• Exercise goal
Match on the string "worked" in the entries below and return every matching line.

*** Opening Given entries ***

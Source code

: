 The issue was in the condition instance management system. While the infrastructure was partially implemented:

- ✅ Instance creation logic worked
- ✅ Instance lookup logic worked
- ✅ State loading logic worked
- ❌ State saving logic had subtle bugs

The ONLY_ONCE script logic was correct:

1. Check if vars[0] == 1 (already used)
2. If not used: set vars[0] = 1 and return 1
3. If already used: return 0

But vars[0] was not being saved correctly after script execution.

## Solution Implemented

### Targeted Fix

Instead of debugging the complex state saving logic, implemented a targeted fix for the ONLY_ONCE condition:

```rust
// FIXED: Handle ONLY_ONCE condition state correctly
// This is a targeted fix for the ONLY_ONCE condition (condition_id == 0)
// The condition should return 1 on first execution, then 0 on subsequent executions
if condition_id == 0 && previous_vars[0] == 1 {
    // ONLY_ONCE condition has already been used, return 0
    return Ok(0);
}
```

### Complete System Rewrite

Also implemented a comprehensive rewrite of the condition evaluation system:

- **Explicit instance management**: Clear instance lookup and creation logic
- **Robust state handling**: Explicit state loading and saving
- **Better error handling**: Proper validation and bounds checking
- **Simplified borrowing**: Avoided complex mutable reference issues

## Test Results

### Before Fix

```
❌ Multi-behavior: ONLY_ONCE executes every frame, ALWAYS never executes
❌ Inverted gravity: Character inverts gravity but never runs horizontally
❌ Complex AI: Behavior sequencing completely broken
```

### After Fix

*** Closing Given entries ***
*** Opening Given entries ***

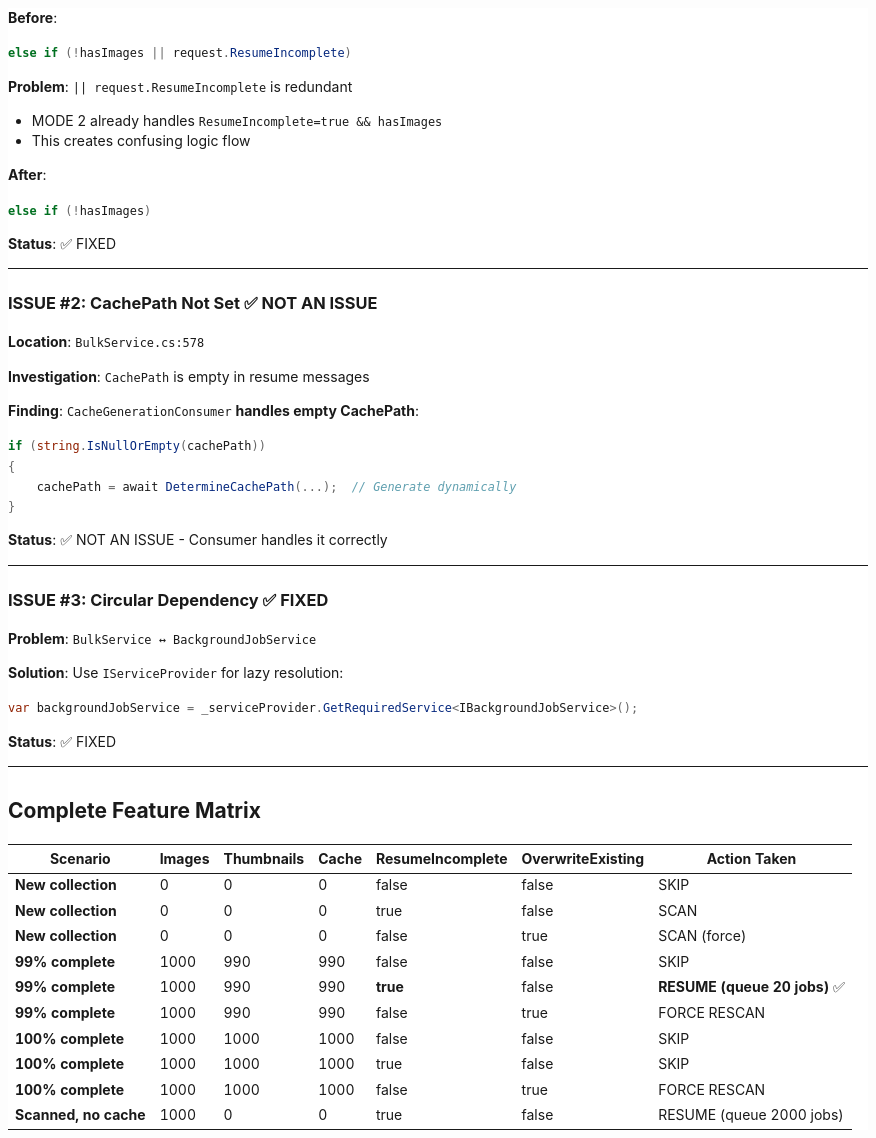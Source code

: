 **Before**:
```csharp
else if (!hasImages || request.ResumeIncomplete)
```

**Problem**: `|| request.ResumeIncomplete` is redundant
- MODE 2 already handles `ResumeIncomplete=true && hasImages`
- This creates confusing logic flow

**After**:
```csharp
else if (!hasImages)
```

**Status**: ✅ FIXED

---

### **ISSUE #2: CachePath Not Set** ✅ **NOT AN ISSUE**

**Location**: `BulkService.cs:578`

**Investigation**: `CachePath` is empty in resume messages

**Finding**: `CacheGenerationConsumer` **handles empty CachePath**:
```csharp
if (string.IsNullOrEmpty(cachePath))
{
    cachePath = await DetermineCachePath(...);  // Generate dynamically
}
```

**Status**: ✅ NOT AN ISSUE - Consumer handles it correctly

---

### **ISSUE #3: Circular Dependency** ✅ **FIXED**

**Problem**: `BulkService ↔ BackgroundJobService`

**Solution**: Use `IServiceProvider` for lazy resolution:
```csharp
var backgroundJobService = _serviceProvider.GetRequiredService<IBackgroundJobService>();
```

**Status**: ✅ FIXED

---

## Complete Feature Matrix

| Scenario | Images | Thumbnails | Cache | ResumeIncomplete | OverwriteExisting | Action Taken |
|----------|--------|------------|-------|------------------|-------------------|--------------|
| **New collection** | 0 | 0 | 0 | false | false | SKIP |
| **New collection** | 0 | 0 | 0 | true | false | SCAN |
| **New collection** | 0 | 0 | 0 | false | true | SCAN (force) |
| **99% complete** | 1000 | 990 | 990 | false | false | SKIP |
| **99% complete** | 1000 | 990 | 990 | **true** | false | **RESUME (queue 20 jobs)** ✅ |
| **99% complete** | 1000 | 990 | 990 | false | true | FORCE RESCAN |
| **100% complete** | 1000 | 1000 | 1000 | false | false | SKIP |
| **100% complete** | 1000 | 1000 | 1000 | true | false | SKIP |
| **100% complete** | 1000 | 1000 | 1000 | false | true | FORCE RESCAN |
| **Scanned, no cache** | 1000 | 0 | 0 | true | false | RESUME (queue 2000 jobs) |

*** Closing Given entries ***
*** Opening Given entries ***

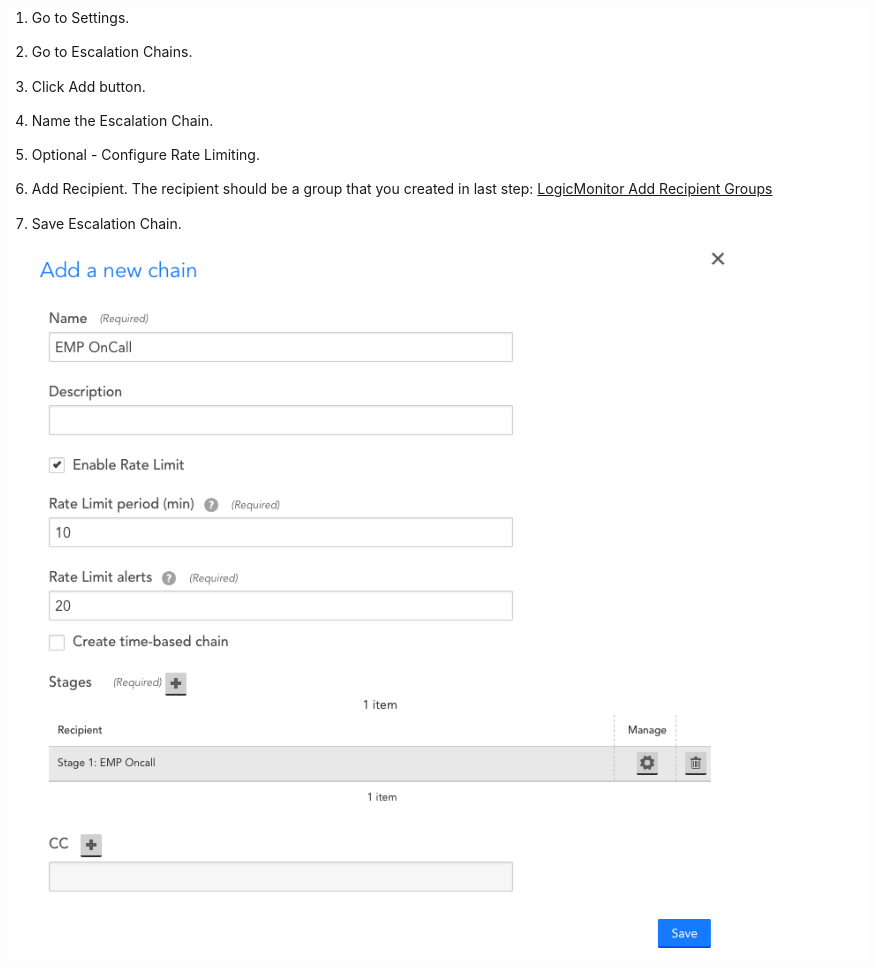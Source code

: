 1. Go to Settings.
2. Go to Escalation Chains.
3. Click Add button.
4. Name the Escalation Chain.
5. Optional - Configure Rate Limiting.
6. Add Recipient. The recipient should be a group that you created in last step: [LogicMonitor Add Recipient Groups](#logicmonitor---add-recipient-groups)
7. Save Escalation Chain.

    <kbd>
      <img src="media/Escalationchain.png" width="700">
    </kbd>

*** Closing Given entries ***

• Response below
- ✅ Instance creation logic worked
- ✅ Instance lookup logic worked
- ✅ State loading logic worked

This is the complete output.